• _EXERCISE BRIEF_
Please restate each entry word for word and leave the pictures out.
********
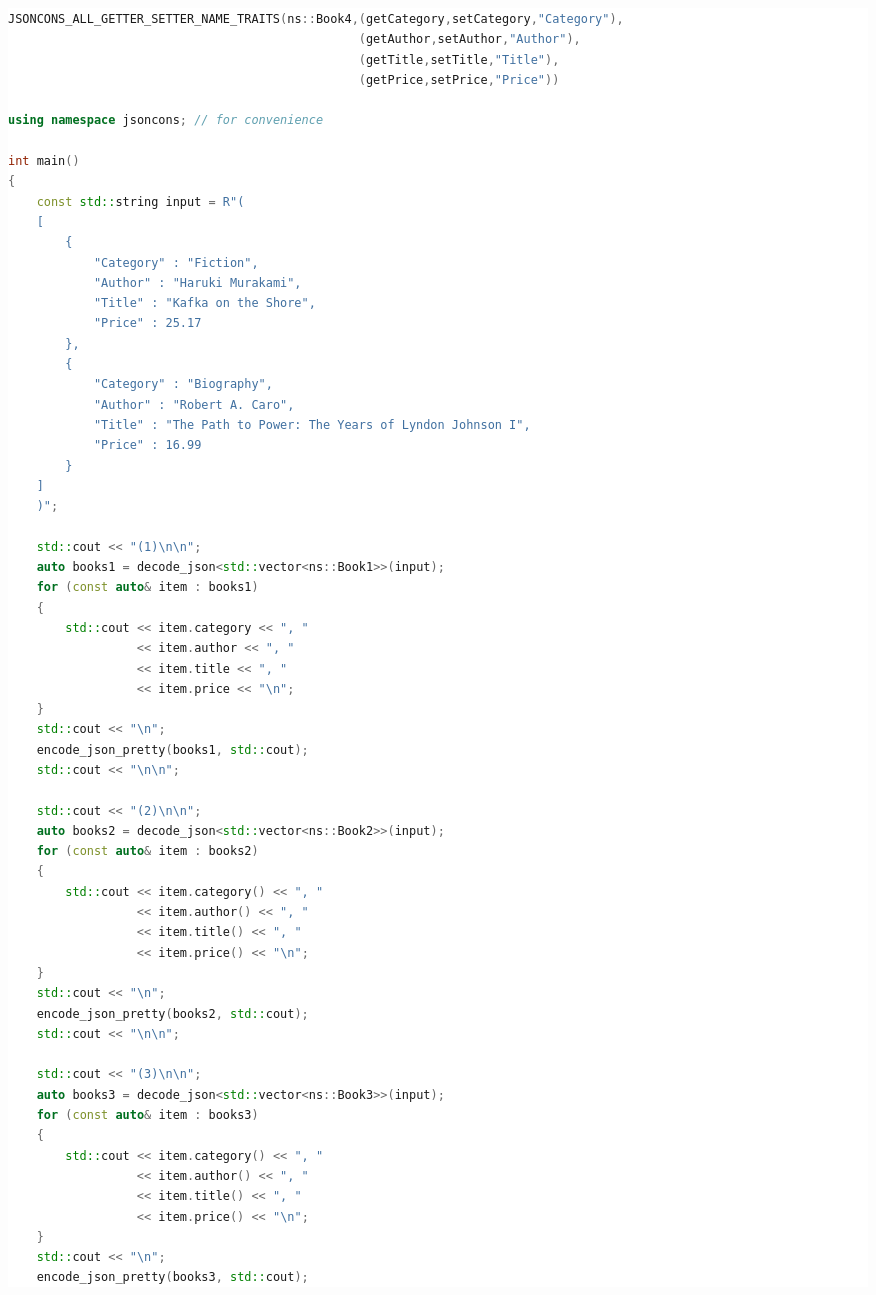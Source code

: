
```c++
JSONCONS_ALL_GETTER_SETTER_NAME_TRAITS(ns::Book4,(getCategory,setCategory,"Category"),
                                                 (getAuthor,setAuthor,"Author"),
                                                 (getTitle,setTitle,"Title"),
                                                 (getPrice,setPrice,"Price"))

using namespace jsoncons; // for convenience

int main()
{
    const std::string input = R"(
    [
        {
            "Category" : "Fiction",
            "Author" : "Haruki Murakami",
            "Title" : "Kafka on the Shore",
            "Price" : 25.17
        },
        {
            "Category" : "Biography",
            "Author" : "Robert A. Caro",
            "Title" : "The Path to Power: The Years of Lyndon Johnson I",
            "Price" : 16.99
        }
    ]
    )";

    std::cout << "(1)\n\n";
    auto books1 = decode_json<std::vector<ns::Book1>>(input);
    for (const auto& item : books1)
    {
        std::cout << item.category << ", "
                  << item.author << ", " 
                  << item.title << ", " 
                  << item.price << "\n";
    }
    std::cout << "\n";
    encode_json_pretty(books1, std::cout);
    std::cout << "\n\n";

    std::cout << "(2)\n\n";
    auto books2 = decode_json<std::vector<ns::Book2>>(input);
    for (const auto& item : books2)
    {
        std::cout << item.category() << ", "
                  << item.author() << ", " 
                  << item.title() << ", " 
                  << item.price() << "\n";
    }
    std::cout << "\n";
    encode_json_pretty(books2, std::cout);
    std::cout << "\n\n";

    std::cout << "(3)\n\n";
    auto books3 = decode_json<std::vector<ns::Book3>>(input);
    for (const auto& item : books3)
    {
        std::cout << item.category() << ", "
                  << item.author() << ", " 
                  << item.title() << ", " 
                  << item.price() << "\n";
    }
    std::cout << "\n";
    encode_json_pretty(books3, std::cout);
```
********
• _EXERCISE OUTPUT_
Source code

:
```c++
JSONCONS_ALL_GETTER_SETTER_NAME_TRAITS(ns::Book4,(getCategory,setCategory,"Category"),
                                                 (getAuthor,setAuthor,"Author"),
                                                 (getTitle,setTitle,"Title"),
                                                 (getPrice,setPrice,"Price"))

using namespace jsoncons; // for convenience

int main()
{
    const std::string input = R"(
    [
        {
            "Category" : "Fiction",
            "Author" : "Haruki Murakami",
            "Title" : "Kafka on the Shore",
            "Price" : 25.17
        },
        {
            "Category" : "Biography",
            "Author" : "Robert A. Caro",
            "Title" : "The Path to Power: The Years of Lyndon Johnson I",
            "Price" : 16.99
        }
    ]
    )";

    std::cout << "(1)\n\n";
    auto books1 = decode_json<std::vector<ns::Book1>>(input);
    for (const auto& item : books1)
    {
        std::cout << item.category << ", "
                  << item.author << ", " 
                  << item.title << ", " 
                  << item.price << "\n";
    }
    std::cout << "\n";
    encode_json_pretty(books1, std::cout);
    std::cout << "\n\n";

    std::cout << "(2)\n\n";
    auto books2 = decode_json<std::vector<ns::Book2>>(input);
    for (const auto& item : books2)
    {
        std::cout << item.category() << ", "
                  << item.author() << ", " 
                  << item.title() << ", " 
                  << item.price() << "\n";
    }
    std::cout << "\n";
    encode_json_pretty(books2, std::cout);
    std::cout << "\n\n";

    std::cout << "(3)\n\n";
    auto books3 = decode_json<std::vector<ns::Book3>>(input);
    for (const auto& item : books3)
    {
        std::cout << item.category() << ", "
                  << item.author() << ", " 
                  << item.title() << ", " 
                  << item.price() << "\n";
    }
    std::cout << "\n";
    encode_json_pretty(books3, std::cout);
```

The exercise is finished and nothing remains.